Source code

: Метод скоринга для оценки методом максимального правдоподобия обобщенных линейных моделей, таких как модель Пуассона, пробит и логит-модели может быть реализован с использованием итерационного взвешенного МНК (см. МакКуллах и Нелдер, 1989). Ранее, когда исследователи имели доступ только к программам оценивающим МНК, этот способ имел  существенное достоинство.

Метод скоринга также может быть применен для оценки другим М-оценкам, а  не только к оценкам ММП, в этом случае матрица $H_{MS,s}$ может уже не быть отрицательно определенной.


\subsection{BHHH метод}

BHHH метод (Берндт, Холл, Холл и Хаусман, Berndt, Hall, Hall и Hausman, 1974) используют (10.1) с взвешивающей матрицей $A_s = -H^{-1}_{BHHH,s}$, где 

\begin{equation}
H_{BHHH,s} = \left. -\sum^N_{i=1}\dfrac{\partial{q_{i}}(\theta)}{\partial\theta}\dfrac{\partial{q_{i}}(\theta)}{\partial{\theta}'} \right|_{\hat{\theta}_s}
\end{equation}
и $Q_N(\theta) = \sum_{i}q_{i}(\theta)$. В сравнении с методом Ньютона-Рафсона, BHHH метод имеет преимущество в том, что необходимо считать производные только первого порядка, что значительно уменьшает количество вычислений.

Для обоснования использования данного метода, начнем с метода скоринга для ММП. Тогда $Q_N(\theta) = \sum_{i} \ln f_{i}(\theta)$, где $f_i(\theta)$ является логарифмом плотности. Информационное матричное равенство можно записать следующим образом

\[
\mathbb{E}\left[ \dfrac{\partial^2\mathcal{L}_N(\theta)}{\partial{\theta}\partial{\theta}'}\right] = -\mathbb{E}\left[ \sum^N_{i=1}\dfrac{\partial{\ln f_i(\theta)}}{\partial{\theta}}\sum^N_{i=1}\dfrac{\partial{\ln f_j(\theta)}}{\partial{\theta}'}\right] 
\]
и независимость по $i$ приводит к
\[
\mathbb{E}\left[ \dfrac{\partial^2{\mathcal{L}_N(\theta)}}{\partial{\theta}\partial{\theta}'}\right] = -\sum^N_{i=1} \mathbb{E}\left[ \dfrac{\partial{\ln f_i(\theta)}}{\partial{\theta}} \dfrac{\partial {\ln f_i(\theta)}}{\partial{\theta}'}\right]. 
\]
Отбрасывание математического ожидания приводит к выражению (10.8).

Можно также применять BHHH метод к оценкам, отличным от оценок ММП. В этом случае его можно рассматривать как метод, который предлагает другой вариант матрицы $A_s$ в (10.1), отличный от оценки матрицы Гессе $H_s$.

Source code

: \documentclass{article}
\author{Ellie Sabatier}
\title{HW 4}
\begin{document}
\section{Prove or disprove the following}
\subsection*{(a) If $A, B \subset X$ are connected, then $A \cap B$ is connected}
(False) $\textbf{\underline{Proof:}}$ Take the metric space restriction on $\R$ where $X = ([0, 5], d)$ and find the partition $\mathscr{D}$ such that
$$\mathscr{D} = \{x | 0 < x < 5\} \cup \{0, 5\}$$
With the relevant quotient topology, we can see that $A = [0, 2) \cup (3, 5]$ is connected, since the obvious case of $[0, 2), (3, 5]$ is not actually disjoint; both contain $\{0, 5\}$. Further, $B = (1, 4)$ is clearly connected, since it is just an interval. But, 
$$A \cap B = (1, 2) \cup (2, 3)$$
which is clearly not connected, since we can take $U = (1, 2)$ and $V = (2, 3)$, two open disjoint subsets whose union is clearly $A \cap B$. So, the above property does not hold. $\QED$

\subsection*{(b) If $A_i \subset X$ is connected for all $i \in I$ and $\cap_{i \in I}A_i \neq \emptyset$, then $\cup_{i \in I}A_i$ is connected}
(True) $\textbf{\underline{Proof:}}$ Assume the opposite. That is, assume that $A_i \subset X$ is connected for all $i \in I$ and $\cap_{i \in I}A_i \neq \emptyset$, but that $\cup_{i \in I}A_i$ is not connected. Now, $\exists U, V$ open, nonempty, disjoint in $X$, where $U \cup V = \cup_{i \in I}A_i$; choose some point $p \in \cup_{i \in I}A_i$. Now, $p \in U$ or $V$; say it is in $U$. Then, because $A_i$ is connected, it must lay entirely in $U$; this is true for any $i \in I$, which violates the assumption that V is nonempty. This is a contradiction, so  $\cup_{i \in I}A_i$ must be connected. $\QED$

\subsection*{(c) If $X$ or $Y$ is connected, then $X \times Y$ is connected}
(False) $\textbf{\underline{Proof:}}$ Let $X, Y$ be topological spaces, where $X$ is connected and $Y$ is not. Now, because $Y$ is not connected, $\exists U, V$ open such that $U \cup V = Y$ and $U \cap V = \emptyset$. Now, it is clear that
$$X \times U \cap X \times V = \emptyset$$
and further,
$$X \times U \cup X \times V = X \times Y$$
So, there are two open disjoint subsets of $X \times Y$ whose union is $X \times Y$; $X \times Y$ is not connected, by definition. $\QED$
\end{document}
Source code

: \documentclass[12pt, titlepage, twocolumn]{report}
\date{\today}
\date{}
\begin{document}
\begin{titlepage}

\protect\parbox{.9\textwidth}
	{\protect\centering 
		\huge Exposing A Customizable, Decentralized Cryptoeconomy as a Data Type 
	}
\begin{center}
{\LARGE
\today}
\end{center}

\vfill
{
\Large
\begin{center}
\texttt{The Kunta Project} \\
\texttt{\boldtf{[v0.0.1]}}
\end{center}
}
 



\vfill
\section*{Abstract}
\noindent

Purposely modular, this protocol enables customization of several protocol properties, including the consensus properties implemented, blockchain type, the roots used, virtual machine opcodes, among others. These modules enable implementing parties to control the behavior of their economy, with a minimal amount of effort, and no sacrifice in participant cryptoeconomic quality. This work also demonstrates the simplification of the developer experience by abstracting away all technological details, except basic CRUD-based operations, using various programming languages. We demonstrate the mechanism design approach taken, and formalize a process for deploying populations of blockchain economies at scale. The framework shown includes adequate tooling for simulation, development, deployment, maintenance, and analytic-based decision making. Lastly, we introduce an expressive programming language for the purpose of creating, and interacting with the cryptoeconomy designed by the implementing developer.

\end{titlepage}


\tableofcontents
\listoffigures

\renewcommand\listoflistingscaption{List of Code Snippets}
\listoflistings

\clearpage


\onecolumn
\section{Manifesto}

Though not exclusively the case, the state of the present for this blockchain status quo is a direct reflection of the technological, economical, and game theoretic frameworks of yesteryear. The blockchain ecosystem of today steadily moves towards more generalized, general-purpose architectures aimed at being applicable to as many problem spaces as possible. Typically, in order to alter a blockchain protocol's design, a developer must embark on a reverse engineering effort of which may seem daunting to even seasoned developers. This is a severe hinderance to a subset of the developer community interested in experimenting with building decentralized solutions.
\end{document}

Activity:
Look through the records for the string "times". Copy every line that has it.

Task answer:
\subsection*{(c) If $X$ or $Y$ is connected, then $X \times Y$ is connected}
$$X \times U \cap X \times V = \emptyset$$
$$X \times U \cup X \times V = X \times Y$$
So, there are two open disjoint subsets of $X \times Y$ whose union is $X \times Y$; $X \times Y$ is not connected, by definition. $\QED$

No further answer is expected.